Il est fait référence à deux situations qui n’ont rien à voir avec les relations conjugales : celle du prostitué homosexuel utilisant un préservatif (évidemment sans visée contraceptive !) dont Benoît XVI soulignait que cela pouvait laisser croire à un éveil du sens de la responsabilité à l’égard du partenaire – mais dans le cadre, faut-il le préciser, d’un acte déjà moralement mauvais en soi.
 
Pour ce qui est des sœurs du Congo, il s’agit bien du recours à un contraceptif, avec une finalité contraceptive, mais chez des sœurs qui ont fait vœu de chasteté. Deux remarques : rien ne prouve que Paul VI ait approuvé cette permission, si tant est qu’elle ait existé – rien ne le prouve non plus ; d’autre part, dans la mesure où l’on sait aujourd’hui l’action précocement abortive que peut avoir la contraception chimique, il est douteux qu’une femme puisse la prendre dans une intention contraceptive et en acceptant comme un effet désiré l’éventuel effet anti-nidatoire du comprimé.
 
Avec un certain nombre de précautions oratoires, mais qui ne sont pas de celles que les médias retiennent, le P. Lombardi envisage explicitement le recours au préservatif ou d’une pilule contraceptive (mais pourquoi pas de tout autre moyen contraceptif), dans le cadre des relations conjugales, dans des situations d’urgence, dans le but de rendre stérile des actes potentiellement fertiles.
 

A grands pas vers la casuistique ? Le pape François favorise la confusion

 
Admettons qu’il n’ait pas voulu l’appliquer dans le cas du virus Zika… De toute façon il est trop tard. C’est un discours qui envisage, de manière inédite, qu’un couple puisse utiliser des contraceptifs ou des préservatifs en vue d’éviter une grossesse.

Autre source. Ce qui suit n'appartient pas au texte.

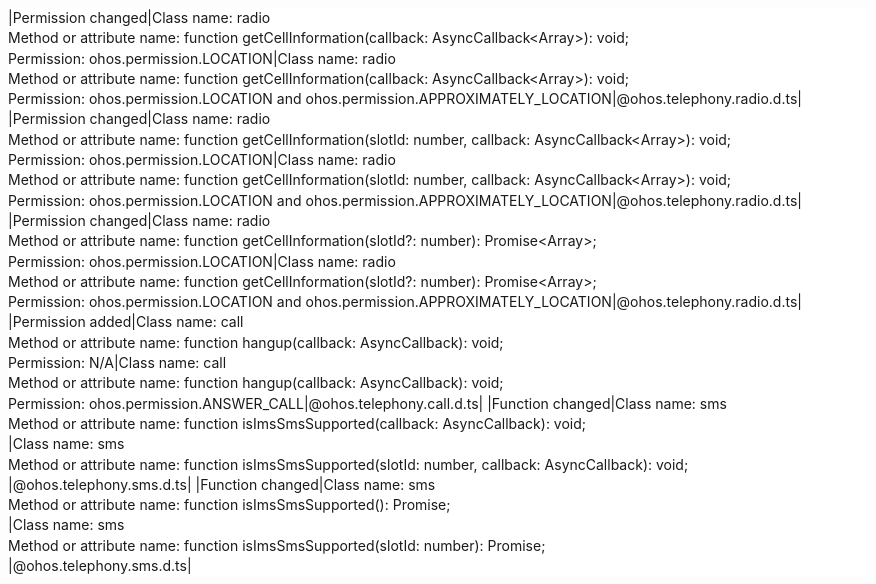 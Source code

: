 |Permission changed|Class name: radio<br>Method or attribute name: function getCellInformation(callback: AsyncCallback<Array<CellInformation>>): void;<br>Permission: ohos.permission.LOCATION|Class name: radio<br>Method or attribute name: function getCellInformation(callback: AsyncCallback<Array<CellInformation>>): void;<br>Permission: ohos.permission.LOCATION and ohos.permission.APPROXIMATELY_LOCATION|@ohos.telephony.radio.d.ts|
|Permission changed|Class name: radio<br>Method or attribute name: function getCellInformation(slotId: number, callback: AsyncCallback<Array<CellInformation>>): void;<br>Permission: ohos.permission.LOCATION|Class name: radio<br>Method or attribute name: function getCellInformation(slotId: number, callback: AsyncCallback<Array<CellInformation>>): void;<br>Permission: ohos.permission.LOCATION and ohos.permission.APPROXIMATELY_LOCATION|@ohos.telephony.radio.d.ts|
|Permission changed|Class name: radio<br>Method or attribute name: function getCellInformation(slotId?: number): Promise<Array<CellInformation>>;<br>Permission: ohos.permission.LOCATION|Class name: radio<br>Method or attribute name: function getCellInformation(slotId?: number): Promise<Array<CellInformation>>;<br>Permission: ohos.permission.LOCATION and ohos.permission.APPROXIMATELY_LOCATION|@ohos.telephony.radio.d.ts|
|Permission added|Class name: call<br>Method or attribute name: function hangup(callback: AsyncCallback<void>): void;<br>Permission: N/A|Class name: call<br>Method or attribute name: function hangup(callback: AsyncCallback<void>): void;<br>Permission: ohos.permission.ANSWER_CALL|@ohos.telephony.call.d.ts|
|Function changed|Class name: sms<br>Method or attribute name: function isImsSmsSupported(callback: AsyncCallback<boolean>): void;<br>|Class name: sms<br>Method or attribute name: function isImsSmsSupported(slotId: number, callback: AsyncCallback<boolean>): void;<br>|@ohos.telephony.sms.d.ts|
|Function changed|Class name: sms<br>Method or attribute name: function isImsSmsSupported(): Promise<boolean>;<br>|Class name: sms<br>Method or attribute name: function isImsSmsSupported(slotId: number): Promise<boolean>;<br>|@ohos.telephony.sms.d.ts|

Cela va contre l’enseignement constant de l’Eglise, et notamment de Jean-Paul II – l’inspirateur, lorsqu’il était encore cardinal de Humanae vitae, comme on le sait aujourd’hui – montrant l’impossibilité de dissocier l’aspect unitif de l’aspect procréatif de l’acte conjugal, sous peine de le dénaturer.
 
Eviter une grossesse est licite, mais pas par n’importe quel moyen : c’est cet enseignement de l’Eglise qui correspond à la nature de l’homme, et qui est atteint par les déclarations actuelles du P. Lombardi. Avec l’approbation du pape François ? C’est une vraie question.